For some unknown cosmic reason the university never fully understood the Avion office and the people who called it home when we were on campus. Solid proof of that came when a hurricane was heading toward Daytona. As a part of the standard preparedness plan the Avion office was issued huge black trash bags to cover our equipment- in the event of a roof leak, or loss. Additionally, a large roll of duck tape (yes folks, the original name for that magic gray tape was “duck” and not “duct” because it was waterproof. You never stop learning from me do you?). The tape was for taping up our office windows so that when the hurricane force winds shattered them deadly shards of glass would not blow everywhere. Big gray “X”s were to be placed over everything glass. Of course we had no windows- so we taped everything else that had glass… Uncle Pat’s glasses, my watch crystal, the computer CRTs and so on. It mattered little, because Pete Merlin dressed up like witch doctor and with hands full of palm leafs and stuff went out on the balcony, danced around and chanted “Booga, booga, booga, hurricane go away…” and the damned storm actually turned and went out to sea.

The most important thing for all of us, however, was to protect the sanctity of the paper itself. Forever the SGA and the university administration have wanted to gain control of the Avion. It is a struggle that continues to this day. More than once I have seen SGA henchmen physically “removed”… okay… bodily thrown from the Avion office.

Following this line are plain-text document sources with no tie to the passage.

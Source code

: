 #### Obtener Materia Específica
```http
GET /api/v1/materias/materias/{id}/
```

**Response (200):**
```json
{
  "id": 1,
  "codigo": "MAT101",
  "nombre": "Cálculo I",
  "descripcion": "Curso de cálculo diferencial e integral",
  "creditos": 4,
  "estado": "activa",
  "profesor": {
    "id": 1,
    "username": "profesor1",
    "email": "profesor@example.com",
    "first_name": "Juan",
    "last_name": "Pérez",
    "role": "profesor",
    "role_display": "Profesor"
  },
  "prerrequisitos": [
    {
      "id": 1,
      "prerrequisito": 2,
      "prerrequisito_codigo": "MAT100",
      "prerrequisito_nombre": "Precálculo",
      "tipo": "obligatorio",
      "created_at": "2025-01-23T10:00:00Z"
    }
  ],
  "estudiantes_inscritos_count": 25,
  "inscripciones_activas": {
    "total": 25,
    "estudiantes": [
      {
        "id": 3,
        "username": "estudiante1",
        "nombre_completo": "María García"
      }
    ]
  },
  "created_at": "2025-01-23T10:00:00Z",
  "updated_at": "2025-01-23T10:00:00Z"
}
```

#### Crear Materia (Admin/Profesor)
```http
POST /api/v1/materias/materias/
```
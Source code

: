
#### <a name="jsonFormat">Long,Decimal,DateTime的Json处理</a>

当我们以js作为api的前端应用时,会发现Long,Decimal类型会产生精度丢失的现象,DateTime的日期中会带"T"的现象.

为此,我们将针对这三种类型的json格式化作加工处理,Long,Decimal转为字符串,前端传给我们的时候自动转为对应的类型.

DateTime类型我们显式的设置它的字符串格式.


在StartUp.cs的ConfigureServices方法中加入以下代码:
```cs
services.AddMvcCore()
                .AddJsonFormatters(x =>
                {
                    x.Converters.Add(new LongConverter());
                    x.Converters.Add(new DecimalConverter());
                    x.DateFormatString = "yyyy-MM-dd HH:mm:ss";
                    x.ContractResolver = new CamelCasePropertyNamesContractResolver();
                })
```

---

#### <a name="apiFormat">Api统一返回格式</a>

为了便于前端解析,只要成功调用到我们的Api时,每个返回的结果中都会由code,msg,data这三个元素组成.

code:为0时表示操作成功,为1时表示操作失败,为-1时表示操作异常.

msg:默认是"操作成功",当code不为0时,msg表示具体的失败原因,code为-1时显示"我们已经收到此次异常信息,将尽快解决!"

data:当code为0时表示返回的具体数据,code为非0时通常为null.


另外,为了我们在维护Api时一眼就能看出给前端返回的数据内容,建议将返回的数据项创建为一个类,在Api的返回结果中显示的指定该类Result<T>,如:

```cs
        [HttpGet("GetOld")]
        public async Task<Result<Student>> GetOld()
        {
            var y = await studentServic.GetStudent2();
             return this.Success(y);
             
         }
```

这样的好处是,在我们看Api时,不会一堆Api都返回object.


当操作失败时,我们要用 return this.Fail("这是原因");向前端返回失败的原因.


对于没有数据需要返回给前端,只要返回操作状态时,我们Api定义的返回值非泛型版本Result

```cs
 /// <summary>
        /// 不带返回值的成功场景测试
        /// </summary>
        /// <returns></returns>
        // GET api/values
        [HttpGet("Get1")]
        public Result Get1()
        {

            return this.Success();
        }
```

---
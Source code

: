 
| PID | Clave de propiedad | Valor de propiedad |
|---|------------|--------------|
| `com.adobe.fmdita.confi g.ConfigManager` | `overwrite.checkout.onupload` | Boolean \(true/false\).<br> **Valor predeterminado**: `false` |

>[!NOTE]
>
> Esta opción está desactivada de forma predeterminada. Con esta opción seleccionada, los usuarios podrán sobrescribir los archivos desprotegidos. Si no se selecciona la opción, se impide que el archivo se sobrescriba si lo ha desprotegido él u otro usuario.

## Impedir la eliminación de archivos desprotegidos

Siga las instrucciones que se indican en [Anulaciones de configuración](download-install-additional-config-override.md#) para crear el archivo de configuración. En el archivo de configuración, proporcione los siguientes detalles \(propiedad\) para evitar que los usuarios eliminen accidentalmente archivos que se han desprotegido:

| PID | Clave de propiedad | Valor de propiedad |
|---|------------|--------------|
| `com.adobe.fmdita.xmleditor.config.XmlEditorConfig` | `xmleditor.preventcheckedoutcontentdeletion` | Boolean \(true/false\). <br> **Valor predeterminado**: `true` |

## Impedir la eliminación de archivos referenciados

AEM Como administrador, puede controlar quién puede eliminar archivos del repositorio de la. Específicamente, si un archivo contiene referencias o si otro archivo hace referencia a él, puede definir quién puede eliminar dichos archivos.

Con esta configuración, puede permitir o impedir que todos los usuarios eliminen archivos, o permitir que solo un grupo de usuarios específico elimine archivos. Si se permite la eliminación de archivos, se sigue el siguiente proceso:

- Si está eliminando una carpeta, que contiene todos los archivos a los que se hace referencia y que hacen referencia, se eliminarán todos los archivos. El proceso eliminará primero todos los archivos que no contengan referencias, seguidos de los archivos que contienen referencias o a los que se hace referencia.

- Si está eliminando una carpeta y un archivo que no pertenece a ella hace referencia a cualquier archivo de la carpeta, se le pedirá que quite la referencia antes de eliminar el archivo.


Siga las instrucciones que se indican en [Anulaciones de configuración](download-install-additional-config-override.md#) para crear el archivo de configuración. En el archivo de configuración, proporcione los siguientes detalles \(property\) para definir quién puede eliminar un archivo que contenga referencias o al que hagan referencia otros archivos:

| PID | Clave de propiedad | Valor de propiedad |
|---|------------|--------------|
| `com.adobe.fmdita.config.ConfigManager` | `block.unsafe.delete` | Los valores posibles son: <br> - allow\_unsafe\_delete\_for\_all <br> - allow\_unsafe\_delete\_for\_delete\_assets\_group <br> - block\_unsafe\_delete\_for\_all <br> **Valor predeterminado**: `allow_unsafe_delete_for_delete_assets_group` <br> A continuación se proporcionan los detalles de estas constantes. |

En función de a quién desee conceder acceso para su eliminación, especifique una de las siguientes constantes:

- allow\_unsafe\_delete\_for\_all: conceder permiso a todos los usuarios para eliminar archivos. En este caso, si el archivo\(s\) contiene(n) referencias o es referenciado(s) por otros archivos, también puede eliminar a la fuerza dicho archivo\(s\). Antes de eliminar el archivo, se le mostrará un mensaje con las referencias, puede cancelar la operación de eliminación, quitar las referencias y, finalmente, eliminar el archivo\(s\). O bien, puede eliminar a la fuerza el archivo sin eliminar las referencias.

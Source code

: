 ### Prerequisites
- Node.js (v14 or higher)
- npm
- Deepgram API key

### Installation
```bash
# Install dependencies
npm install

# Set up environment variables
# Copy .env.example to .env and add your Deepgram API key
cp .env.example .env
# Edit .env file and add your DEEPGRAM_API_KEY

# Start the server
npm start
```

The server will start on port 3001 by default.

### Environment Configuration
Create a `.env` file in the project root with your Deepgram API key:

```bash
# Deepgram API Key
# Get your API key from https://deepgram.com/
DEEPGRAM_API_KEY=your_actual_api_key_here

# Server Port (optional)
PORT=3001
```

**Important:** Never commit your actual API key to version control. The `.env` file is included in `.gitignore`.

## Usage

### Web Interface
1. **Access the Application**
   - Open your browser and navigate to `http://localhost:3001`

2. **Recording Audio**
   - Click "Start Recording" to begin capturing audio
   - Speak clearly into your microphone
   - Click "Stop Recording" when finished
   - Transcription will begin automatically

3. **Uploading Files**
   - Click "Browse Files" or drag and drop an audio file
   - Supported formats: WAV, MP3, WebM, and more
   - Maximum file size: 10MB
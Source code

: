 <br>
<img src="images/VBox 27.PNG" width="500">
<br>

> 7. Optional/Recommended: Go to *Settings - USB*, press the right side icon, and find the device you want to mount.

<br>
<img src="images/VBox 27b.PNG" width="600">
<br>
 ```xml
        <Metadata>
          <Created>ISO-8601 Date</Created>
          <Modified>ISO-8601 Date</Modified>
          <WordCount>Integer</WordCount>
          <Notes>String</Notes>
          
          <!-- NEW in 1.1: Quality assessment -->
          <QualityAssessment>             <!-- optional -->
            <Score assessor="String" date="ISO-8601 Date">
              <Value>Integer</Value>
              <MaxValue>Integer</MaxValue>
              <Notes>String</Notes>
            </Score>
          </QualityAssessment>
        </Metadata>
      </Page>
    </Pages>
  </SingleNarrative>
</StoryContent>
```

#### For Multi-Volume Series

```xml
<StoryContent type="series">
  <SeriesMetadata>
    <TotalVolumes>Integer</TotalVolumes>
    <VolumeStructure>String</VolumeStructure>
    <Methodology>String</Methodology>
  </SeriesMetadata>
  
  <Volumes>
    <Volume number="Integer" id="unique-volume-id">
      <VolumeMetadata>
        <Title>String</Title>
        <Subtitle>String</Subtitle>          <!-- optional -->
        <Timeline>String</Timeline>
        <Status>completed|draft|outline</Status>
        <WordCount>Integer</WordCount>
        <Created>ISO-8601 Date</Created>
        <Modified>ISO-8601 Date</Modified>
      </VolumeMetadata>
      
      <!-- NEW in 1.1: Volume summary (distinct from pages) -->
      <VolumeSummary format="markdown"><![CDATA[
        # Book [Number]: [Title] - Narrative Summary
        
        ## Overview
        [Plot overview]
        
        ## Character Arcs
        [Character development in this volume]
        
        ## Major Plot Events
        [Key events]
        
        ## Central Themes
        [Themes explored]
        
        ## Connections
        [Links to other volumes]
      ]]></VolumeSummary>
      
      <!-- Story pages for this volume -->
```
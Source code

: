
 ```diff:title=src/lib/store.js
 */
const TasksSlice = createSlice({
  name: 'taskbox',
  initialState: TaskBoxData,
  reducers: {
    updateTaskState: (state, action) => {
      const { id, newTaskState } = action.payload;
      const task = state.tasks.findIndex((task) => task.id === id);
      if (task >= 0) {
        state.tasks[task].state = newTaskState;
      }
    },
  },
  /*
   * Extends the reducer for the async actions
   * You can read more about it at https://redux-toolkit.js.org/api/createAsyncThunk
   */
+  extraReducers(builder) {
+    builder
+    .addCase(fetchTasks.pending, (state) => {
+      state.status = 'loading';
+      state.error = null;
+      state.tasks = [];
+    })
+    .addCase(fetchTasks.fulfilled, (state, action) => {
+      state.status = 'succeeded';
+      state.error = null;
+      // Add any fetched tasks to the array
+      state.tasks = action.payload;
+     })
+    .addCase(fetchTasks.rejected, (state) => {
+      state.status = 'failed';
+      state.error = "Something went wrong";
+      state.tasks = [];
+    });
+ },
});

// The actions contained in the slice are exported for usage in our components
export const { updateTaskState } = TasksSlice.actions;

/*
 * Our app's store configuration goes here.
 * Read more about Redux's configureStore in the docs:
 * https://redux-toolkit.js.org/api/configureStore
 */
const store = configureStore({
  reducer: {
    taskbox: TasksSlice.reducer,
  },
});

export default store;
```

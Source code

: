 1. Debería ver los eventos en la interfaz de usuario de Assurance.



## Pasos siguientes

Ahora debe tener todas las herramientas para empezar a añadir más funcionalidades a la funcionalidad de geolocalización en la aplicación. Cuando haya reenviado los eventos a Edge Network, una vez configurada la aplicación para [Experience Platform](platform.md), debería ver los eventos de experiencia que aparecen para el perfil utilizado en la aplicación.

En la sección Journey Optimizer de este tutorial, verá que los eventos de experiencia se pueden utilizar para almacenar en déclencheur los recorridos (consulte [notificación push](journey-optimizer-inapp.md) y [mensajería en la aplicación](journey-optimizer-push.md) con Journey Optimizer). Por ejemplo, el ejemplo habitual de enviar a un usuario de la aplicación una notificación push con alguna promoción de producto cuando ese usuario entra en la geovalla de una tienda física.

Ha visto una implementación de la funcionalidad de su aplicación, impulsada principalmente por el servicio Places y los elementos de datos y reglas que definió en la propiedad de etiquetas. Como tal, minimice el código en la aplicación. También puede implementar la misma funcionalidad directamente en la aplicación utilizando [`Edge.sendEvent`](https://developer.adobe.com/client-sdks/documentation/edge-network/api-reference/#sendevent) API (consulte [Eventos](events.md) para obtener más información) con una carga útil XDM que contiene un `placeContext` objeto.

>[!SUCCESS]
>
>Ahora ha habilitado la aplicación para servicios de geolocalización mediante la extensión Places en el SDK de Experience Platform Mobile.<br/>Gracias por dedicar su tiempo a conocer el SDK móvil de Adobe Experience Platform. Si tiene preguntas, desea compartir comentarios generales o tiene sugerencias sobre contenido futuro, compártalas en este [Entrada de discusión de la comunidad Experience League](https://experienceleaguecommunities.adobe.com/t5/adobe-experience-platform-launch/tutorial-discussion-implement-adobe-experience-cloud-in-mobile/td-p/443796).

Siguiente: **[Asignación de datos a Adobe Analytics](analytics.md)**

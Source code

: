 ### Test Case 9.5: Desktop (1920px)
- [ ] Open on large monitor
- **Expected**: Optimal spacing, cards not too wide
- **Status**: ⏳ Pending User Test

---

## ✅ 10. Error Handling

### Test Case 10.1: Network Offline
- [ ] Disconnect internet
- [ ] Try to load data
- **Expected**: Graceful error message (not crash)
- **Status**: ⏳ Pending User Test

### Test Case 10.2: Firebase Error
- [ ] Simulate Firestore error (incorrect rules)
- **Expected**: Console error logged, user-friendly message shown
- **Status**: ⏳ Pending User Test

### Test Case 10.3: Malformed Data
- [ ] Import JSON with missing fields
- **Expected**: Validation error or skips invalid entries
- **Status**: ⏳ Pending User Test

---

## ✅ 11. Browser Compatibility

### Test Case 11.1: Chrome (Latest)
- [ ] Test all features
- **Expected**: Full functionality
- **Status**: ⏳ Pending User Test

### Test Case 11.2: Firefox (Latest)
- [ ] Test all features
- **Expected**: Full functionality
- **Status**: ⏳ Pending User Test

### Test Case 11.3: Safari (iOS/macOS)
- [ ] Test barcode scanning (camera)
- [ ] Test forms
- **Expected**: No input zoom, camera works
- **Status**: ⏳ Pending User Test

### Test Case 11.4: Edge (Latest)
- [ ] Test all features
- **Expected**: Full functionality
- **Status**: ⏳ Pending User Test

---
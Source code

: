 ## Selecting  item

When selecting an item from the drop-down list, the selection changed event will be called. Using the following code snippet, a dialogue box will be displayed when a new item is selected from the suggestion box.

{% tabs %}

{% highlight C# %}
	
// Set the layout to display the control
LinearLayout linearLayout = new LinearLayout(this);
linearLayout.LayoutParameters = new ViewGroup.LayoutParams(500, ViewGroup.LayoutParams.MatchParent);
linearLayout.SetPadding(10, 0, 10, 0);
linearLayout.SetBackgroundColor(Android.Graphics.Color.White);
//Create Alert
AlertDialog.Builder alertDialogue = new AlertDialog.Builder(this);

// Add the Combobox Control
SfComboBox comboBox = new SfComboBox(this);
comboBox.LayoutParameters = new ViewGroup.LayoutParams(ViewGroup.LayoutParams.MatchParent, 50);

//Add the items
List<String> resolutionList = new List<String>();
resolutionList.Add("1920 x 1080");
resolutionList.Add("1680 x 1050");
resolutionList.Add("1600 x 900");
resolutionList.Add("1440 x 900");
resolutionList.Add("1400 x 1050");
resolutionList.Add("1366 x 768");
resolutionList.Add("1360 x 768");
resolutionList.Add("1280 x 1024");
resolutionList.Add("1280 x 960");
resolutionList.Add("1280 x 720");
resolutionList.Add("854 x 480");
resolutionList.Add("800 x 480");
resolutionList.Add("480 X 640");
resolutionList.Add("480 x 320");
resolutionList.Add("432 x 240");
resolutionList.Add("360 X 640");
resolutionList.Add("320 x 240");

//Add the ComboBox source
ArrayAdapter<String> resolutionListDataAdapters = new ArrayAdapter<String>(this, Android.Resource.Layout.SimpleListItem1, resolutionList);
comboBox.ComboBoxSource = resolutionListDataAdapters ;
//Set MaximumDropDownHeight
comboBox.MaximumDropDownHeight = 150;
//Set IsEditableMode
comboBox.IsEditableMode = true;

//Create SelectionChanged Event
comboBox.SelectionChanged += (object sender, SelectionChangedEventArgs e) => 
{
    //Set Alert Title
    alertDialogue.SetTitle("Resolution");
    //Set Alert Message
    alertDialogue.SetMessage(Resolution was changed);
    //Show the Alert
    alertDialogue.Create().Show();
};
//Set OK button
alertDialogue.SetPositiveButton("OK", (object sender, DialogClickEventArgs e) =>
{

Our greatest protection from their low level tyranny has always been the fact that advertizing made the Avion self-sustaining, so when SGA threatened to pull the purse strings we simply told them to shove it… the Avion would be better on its own. Recently, even that protection has come under threat.

It was always a given that the Avion would take first prize in college journalism conventions. I’d always thought that the reason was that our staff were not journalism majors- thus we were not trying to advance any points, we were just reporting the news. Additionally, we learned hard lessons about layout and context and were garnished with some of the most amazing photos.

On the first day of March, 2019 I was again on campus… the university had actually put up a temporary sign in front of the administration building reserving a parking spot for “Klyde Morris” because my name wouldn’t fit. I was guided on a fantastic tour of the campus which is far, far larger than anything I’d ever expected.  The campus is fantastic, but the students are the same- they’re all there for the same reasons that we were there. The institute for the incurably professional remains itself; a bit over crowded, a few hassles, a few delays. While other campuses are wasting time protesting, our students are working hard with a goal in sight among the towering buildings and newly paved walkways. Yet, in the middle of the new campus I saw large equipment that was chewing away at what was once the UC. The final walls were coming down as I was there. The Avion office that I once knew was nothing more than a void. Of course the new Avion office is open on the second floor of the death star… directly across from the SGA office. Tyranny seems to never be far away.

Safely stored in the new Avion office is “the door” from the old office of my era. Avion alumni who visit are asked to autograph the door and it is covered with tons of signatures. Interestingly… the SGA has no such door. That’s because Dean Rockett was right- no group on campus has ever been as closely knit as those who resided in the Avion office.